:: Problem statement ::
The word "master" marks the lines to copy; find all of them in the entries below.

:: Records excerpted from a collection ::
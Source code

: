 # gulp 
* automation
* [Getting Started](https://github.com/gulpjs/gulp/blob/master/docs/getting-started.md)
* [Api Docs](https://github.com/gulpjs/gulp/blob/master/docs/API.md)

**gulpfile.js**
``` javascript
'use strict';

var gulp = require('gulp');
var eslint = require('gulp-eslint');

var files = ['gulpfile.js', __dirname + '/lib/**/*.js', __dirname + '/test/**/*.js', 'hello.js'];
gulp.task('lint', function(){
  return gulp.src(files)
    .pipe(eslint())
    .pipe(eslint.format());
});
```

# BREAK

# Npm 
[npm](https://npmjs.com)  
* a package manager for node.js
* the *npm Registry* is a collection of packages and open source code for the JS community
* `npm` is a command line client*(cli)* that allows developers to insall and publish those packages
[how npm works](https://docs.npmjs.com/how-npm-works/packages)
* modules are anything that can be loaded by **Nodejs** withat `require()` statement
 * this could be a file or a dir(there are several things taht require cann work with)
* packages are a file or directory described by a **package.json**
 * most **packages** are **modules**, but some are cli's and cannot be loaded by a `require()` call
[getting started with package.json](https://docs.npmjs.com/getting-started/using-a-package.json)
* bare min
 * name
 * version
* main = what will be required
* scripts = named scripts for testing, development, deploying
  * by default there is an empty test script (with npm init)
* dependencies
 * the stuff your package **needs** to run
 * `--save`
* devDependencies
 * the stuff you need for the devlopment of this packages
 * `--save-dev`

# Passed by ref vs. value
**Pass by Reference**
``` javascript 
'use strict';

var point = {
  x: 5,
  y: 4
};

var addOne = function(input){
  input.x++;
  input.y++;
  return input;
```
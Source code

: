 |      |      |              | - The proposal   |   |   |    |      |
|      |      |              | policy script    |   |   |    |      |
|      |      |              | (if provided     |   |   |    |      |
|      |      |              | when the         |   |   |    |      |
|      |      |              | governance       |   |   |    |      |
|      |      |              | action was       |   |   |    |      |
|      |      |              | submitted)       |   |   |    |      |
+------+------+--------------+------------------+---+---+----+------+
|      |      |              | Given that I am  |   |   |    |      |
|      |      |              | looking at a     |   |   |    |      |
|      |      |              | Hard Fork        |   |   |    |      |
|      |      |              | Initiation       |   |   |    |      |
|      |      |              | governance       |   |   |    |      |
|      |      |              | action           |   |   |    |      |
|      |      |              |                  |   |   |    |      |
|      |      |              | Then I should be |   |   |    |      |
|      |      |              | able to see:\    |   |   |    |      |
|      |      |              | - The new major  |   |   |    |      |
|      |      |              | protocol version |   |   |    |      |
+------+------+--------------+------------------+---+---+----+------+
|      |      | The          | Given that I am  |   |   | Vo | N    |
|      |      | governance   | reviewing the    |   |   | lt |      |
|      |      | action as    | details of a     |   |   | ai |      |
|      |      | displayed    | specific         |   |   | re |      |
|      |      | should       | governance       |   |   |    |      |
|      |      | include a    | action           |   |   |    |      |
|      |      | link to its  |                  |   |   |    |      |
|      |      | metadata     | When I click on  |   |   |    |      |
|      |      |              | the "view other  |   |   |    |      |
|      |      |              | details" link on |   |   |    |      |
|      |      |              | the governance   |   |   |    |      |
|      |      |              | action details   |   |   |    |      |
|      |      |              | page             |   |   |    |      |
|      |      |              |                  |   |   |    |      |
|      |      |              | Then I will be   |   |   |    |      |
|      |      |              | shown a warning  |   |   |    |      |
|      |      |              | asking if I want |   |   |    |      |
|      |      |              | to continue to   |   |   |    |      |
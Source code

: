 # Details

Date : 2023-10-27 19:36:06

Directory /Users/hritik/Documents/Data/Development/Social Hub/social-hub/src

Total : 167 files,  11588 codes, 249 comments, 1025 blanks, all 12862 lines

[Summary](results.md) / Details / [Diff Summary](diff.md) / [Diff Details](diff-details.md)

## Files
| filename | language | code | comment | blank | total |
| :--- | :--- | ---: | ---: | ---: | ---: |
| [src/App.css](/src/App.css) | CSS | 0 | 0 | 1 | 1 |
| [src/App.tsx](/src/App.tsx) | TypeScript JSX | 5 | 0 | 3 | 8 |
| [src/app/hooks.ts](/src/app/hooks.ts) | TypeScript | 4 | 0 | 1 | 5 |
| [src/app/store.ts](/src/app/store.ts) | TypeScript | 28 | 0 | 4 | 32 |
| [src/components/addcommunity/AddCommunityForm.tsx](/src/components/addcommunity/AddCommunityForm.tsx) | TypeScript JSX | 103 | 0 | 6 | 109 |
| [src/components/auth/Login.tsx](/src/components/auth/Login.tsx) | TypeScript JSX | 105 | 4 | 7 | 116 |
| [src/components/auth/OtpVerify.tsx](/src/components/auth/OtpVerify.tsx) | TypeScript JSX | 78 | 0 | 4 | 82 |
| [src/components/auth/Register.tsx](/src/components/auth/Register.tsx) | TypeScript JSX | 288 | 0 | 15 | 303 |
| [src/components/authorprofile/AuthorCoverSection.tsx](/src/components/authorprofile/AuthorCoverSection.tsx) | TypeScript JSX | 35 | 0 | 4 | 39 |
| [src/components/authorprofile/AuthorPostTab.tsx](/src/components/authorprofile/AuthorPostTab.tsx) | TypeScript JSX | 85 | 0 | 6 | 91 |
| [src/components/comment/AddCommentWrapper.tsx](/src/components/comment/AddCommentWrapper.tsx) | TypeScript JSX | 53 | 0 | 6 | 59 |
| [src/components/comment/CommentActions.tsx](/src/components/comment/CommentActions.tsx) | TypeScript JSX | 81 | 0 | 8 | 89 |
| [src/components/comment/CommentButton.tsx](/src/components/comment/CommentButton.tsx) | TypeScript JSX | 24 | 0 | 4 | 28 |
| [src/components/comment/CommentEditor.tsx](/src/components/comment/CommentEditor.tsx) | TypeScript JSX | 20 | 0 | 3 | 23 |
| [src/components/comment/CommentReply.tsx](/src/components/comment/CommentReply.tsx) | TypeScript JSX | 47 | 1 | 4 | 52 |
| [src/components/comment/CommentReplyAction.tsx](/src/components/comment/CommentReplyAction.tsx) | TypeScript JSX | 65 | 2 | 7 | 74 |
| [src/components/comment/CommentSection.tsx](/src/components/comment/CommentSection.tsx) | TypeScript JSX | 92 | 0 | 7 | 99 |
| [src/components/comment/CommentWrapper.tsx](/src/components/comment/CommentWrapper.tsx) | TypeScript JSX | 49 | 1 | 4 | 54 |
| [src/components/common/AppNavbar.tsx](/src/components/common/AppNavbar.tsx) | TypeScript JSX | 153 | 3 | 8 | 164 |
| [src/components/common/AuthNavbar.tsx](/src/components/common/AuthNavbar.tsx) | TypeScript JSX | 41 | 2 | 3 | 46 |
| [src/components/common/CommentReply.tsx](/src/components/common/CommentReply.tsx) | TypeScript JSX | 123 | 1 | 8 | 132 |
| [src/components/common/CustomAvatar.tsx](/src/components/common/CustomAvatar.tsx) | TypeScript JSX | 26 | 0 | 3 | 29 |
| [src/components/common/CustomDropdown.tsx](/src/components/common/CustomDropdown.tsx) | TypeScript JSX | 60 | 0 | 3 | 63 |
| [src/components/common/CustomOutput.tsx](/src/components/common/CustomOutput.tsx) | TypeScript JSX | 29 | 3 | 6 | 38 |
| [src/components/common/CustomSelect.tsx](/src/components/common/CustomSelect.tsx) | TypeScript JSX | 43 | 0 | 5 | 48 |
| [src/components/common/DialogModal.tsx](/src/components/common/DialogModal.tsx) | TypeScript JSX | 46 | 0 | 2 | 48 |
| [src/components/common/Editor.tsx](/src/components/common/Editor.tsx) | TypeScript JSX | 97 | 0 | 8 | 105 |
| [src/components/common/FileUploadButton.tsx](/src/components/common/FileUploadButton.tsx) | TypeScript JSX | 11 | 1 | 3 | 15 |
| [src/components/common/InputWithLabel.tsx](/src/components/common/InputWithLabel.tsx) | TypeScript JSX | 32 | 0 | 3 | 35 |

:: Response to the task ::
* [Getting Started](https://github.com/gulpjs/gulp/blob/master/docs/getting-started.md)
* [Api Docs](https://github.com/gulpjs/gulp/blob/master/docs/API.md)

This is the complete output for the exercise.